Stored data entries

=== Begin Enclosure ===

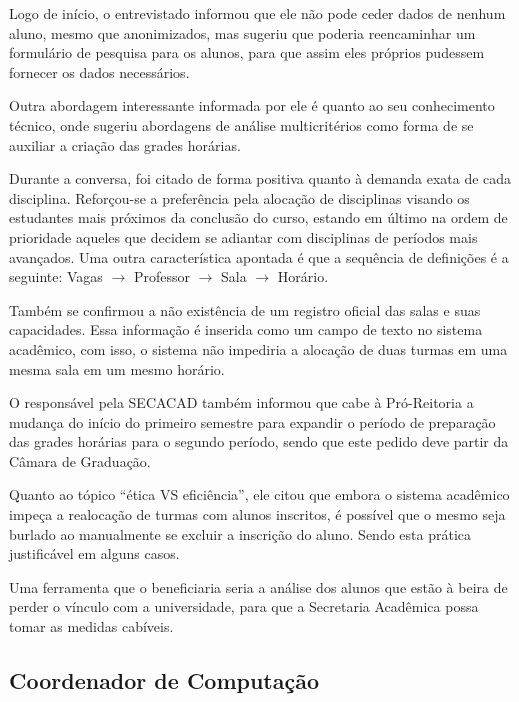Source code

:
Logo de início, o entrevistado informou que ele não pode ceder dados de nenhum aluno, mesmo que anonimizados, mas sugeriu que poderia reencaminhar um formulário de pesquisa para os alunos, para que assim eles próprios pudessem fornecer os dados necessários.

Outra abordagem interessante informada por ele é quanto ao seu conhecimento técnico, onde sugeriu abordagens de análise multicritérios como forma de se auxiliar a criação das grades horárias.

Durante a conversa, foi citado de forma positiva quanto à demanda exata de cada disciplina. Reforçou-se a preferência pela alocação de disciplinas visando os estudantes mais próximos da conclusão do curso, estando em último na ordem de prioridade aqueles que decidem se adiantar com disciplinas de períodos mais avançados. Uma outra característica apontada é que a sequência de definições é a seguinte: Vagas $\rightarrow$ Professor $\rightarrow$ Sala $\rightarrow$ Horário.

Também se confirmou a não existência de um registro oficial das salas e suas capacidades. Essa informação é inserida como um campo de texto no sistema acadêmico, com isso, o sistema não impediria a alocação de duas turmas em uma mesma sala em um mesmo horário.

O responsável pela SECACAD também informou que cabe à Pró-Reitoria a mudança do início do primeiro semestre para expandir o período de preparação das grades horárias para o segundo período, sendo que este pedido deve partir da Câmara de Graduação.

Quanto ao tópico ``ética VS eficiência'', ele citou que embora o sistema acadêmico impeça a realocação de turmas com alunos inscritos, é possível que o mesmo seja burlado ao manualmente se excluir a inscrição do aluno. Sendo esta prática justificável em alguns casos.

Uma ferramenta que o beneficiaria seria a análise dos alunos que estão à beira de perder o vínculo com a universidade, para que a Secretaria Acadêmica possa tomar as medidas cabíveis.

\subsection{Coordenador de Computação} %

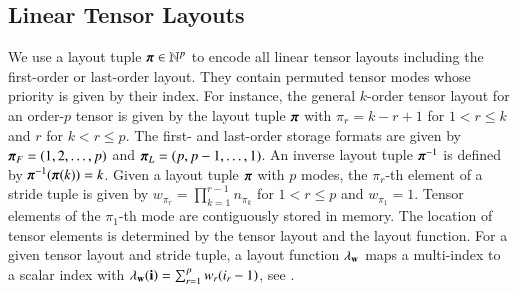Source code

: \subsection{Linear Tensor Layouts}
\label{sec:preliminaries:layout}
We use a layout tuple $\boldsymbol{\pi} \in \mathbb{N}^p$ to encode all linear tensor layouts including the first-order or last-order layout.
They contain permuted tensor modes whose priority is given by their index.
For instance, the general $k$-order tensor layout for an order-$p$ tensor is given by the layout tuple $\boldsymbol{\pi}$ with $\pi_r = k-r+1$ for $1 < r \leq k$ and $r$ for $k < r \leq p$.
The first- and last-order storage formats are given by $\boldsymbol{\pi}_F = (1,2,\dots,p)$ and $\boldsymbol{\pi}_{L} = (p,p-1,\dots,1)$.
An inverse layout tuple $\boldsymbol{\pi}^{-1}$ is defined by $\boldsymbol{\pi}^{-1}(\boldsymbol{\pi}(k)) = k$.
Given a layout tuple $\boldsymbol{\pi}$ with $p$ modes, the $\pi_r$-th element of a stride tuple is given by $w_{\pi_r} = \prod_{k=1}^{r-1} n_{\pi_k}$ for $1 < r \leq p$ and $w_{\pi_1} = 1$.
Tensor elements of the $\pi_1$-th mode are contiguously stored in memory.
The location of tensor elements is determined by the tensor layout and the layout function.
For a given tensor layout and stride tuple, a layout function $\lambda_{\mathbf{w}}$ maps a multi-index to a scalar index with $\lambda_{\mathbf{w}}(\mathbf{i}) = \sum_{r=1}^p w_r (i_r-1)$, see \cite{bassoy:2018:fast,pawlowski:2019:morton.tensor.computations}.

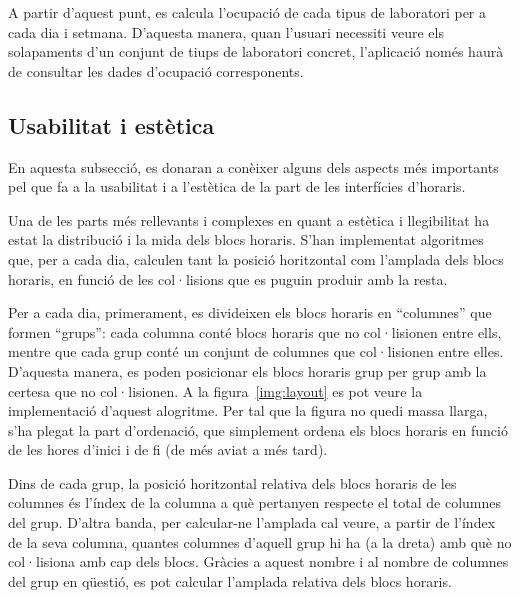 \documentclass[a4paper,12pt]{ThesisStyle}
\begin{document}
A partir d'aquest punt, es calcula l'ocupació de cada tipus de laboratori per a cada dia i setmana. D'aquesta manera, quan l'usuari necessiti veure els solapaments d'un conjunt de tiups de laboratori concret, l'aplicació només haurà de consultar les dades d'ocupació corresponents.

\newpage

\subsection{Usabilitat i estètica}
\label{subsec:usabilitat_estetica}

En aquesta subsecció, es donaran a conèixer alguns dels aspects més importants pel que fa a la usabilitat i a l'estètica de la part de les interfícies d'horaris.

Una de les parts més rellevants i complexes en quant a estètica i llegibilitat ha estat la distribució i la mida dels blocs horaris. S'han implementat algoritmes que, per a cada dia, calculen tant la posició horitzontal com l'amplada dels blocs horaris, en funció de les col·lisions que es puguin produir amb la resta.

Per a cada dia, primerament, es divideixen els blocs horaris en ``columnes'' que formen ``grups'': cada columna conté blocs horaris que no col·lisionen entre ells, mentre que cada grup conté un conjunt de columnes que col·lisionen entre elles. D'aquesta manera, es poden posicionar els blocs horaris grup per grup amb la certesa que no col·lisionen. A la figura~\ref{img:layout} es pot veure la implementació d'aquest alogritme. Per tal que la figura no quedi massa llarga, s'ha plegat la part d'ordenació, que simplement ordena els blocs horaris en funció de les hores d'inici i de fi (de més aviat a més tard).

Dins de cada grup, la posició horitzontal relativa dels blocs horaris de les columnes és l'índex de la columna a què pertanyen respecte el total de columnes del grup. D'altra banda, per calcular-ne l'amplada cal veure, a partir de l'índex de la seva columna, quantes columnes d'aquell grup hi ha (a la dreta) amb què no col·lisiona amb cap dels blocs. Gràcies a aquest nombre i al nombre de columnes del grup en qüestió, es pot calcular l'amplada relativa dels blocs horaris.

\newpage
\end{document}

=== End Enclosure ===

WHAT THE TASK ASKS -> Count how many lines of the records hold the string "with"; the answer is that number alone.

WRITTEN SOLUTION -> 3